Ela estava quieta na clareira, no meio daquela gigantesca floresta. Havia aquela destruição toda à volta, com todos aqueles corpos arrasados jogados à esmo por ali.

Em silêncio Lázarus desceu ao seu lado, os olhos passando por toda aquela destruição.

Ainda em silêncio virou o rosto para ela. Ela estava muito machucada. Havia um corte profundo em seu braço esquerdo, nas costas, ombro e em seu lado direito. Da perna fluía sangue de duas feridas de espada, e a testa mostrava um corte raso. Mas, os olhos estavam lá, negros como contas, duros e determinados.

- Não fosse pela refrega aqui diria que você está com um aspecto bem melhor. Então, devo entender que aprendeu a se alimentar melhor – sorriu.

- Ah, sim, aprendi sim. Mas, devo dizer que seu aspecto não melhorou em quase nada – sorriu debochada, que ele ignorou com um sorriso amigável.

- Ora, agora vejo que uma das espadas é nova. Posso ver?

Ariel a observou curiosa. Após ficar em dúvida por alguns segundos, finalmente a sacou e a estendeu para o AsaLonga.

Lázarus a segurou com muito cuidado e respeito, examinando a bela espada de esmeralda com os veios em dourado.

- Linda – exprimiu por fim, os olhos procurando a outra, às costas da vigilantes que, percebendo seu interesse, a sacou e a mostrou, deitada nas suas duas mãos.

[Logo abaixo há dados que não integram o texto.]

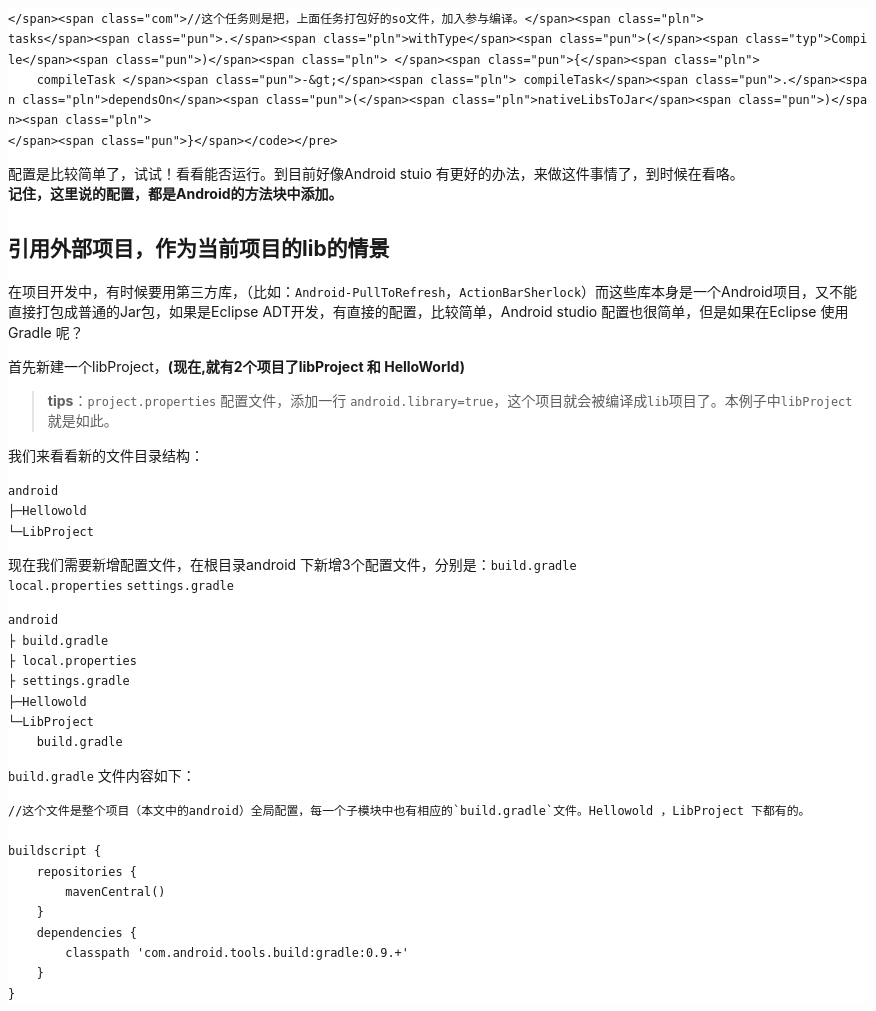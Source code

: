     </span><span class="com">//这个任务则是把，上面任务打包好的so文件，加入参与编译。</span><span class="pln">
    tasks</span><span class="pun">.</span><span class="pln">withType</span><span class="pun">(</span><span class="typ">Compile</span><span class="pun">)</span><span class="pln"> </span><span class="pun">{</span><span class="pln">
        compileTask </span><span class="pun">-&gt;</span><span class="pln"> compileTask</span><span class="pun">.</span><span class="pln">dependsOn</span><span class="pun">(</span><span class="pln">nativeLibsToJar</span><span class="pun">)</span><span class="pln">
    </span><span class="pun">}</span></code></pre>

<p>配置是比较简单了，试试！看看能否运行。到目前好像Android stuio 有更好的办法，来做这件事情了，到时候在看咯。 <br>
<strong>记住，这里说的配置，都是Android的方法块中添加。</strong></p>

<h2 id="引用外部项目作为当前项目的lib的情景">引用外部项目，作为当前项目的lib的情景</h2>

<p>在项目开发中，有时候要用第三方库，（比如：<code>Android-PullToRefresh</code>，<code>ActionBarSherlock</code>）而这些库本身是一个Android项目，又不能直接打包成普通的Jar包，如果是Eclipse ADT开发，有直接的配置，比较简单，Android studio 配置也很简单，但是如果在Eclipse 使用Gradle 呢？</p>

<p>首先新建一个libProject，<strong>(现在,就有2个项目了libProject 和 HelloWorld)</strong></p>

<blockquote>
  <p><strong>tips</strong>：<code>project.properties</code> 配置文件，添加一行 <code>android.library=true</code>，这个项目就会被编译成<code>lib</code>项目了。本例子中<code>libProject</code> 就是如此。</p>
</blockquote>

<p>我们来看看新的文件目录结构：</p>

<pre class="prettyprint prettyprinted"><code><span class="pln">android
</span><span class="pun">├─</span><span class="typ">Hellowold</span><span class="pln">
</span><span class="pun">└─</span><span class="typ">LibProject</span></code></pre>

<p>现在我们需要新增配置文件，在根目录android 下新增3个配置文件，分别是：<code>build.gradle</code> <br>
  <code>local.properties</code>  <code>settings.gradle</code></p>

<pre class="prettyprint prettyprinted"><code><span class="pln">android
</span><span class="pun">├</span><span class="pln"> build</span><span class="pun">.</span><span class="pln">gradle
</span><span class="pun">├</span><span class="pln"> </span><span class="kwd">local</span><span class="pun">.</span><span class="pln">properties
</span><span class="pun">├</span><span class="pln"> settings</span><span class="pun">.</span><span class="pln">gradle
</span><span class="pun">├─</span><span class="typ">Hellowold</span><span class="pln">
</span><span class="pun">└─</span><span class="typ">LibProject</span><span class="pln">
    build</span><span class="pun">.</span><span class="pln">gradle</span></code></pre>

<p><code>build.gradle</code> 文件内容如下：</p>

<pre class="prettyprint prettyprinted"><code><span class="com">//这个文件是整个项目（本文中的android）全局配置，每一个子模块中也有相应的`build.gradle`文件。Hellowold ，LibProject 下都有的。</span><span class="pln">

buildscript </span><span class="pun">{</span><span class="pln">
    repositories </span><span class="pun">{</span><span class="pln">
        mavenCentral</span><span class="pun">()</span><span class="pln">
    </span><span class="pun">}</span><span class="pln">
    dependencies </span><span class="pun">{</span><span class="pln">
        classpath </span><span class="str">'com.android.tools.build:gradle:0.9.+'</span><span class="pln">
    </span><span class="pun">}</span><span class="pln">
</span><span class="pun">}</span></code></pre>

- Essa é a minha original – falou da espada de lâmina amarela com os veios arabescados em dourado. – E essa que você está segurando eu ganhei de uma amiga, que resolveu que iria descer na experiência.

- Entendo. Uma decisão de muito carinho e respeito de sua amiga... E essa já está quase em sua energia – falou se referindo ao dourado do arabesco que rendilhava pela sangria. - O dourado dessa aqui ainda não é tão forte quanto a sua original – notou. – Mas, logo a energia dela e a sua estarão harmonizadas. Sem dúvida um belo presente – congratulou, esticando-a de volta para Ariel, que com um sorriso a tomou, rapidamente guardando as duas nas bainhas. – E quais os nomes delas?

- Nardária... – falou. – Quanto à nova espada, ainda não tenho um para ela, porque ela ainda não se reconheceu num combate – esclareceu.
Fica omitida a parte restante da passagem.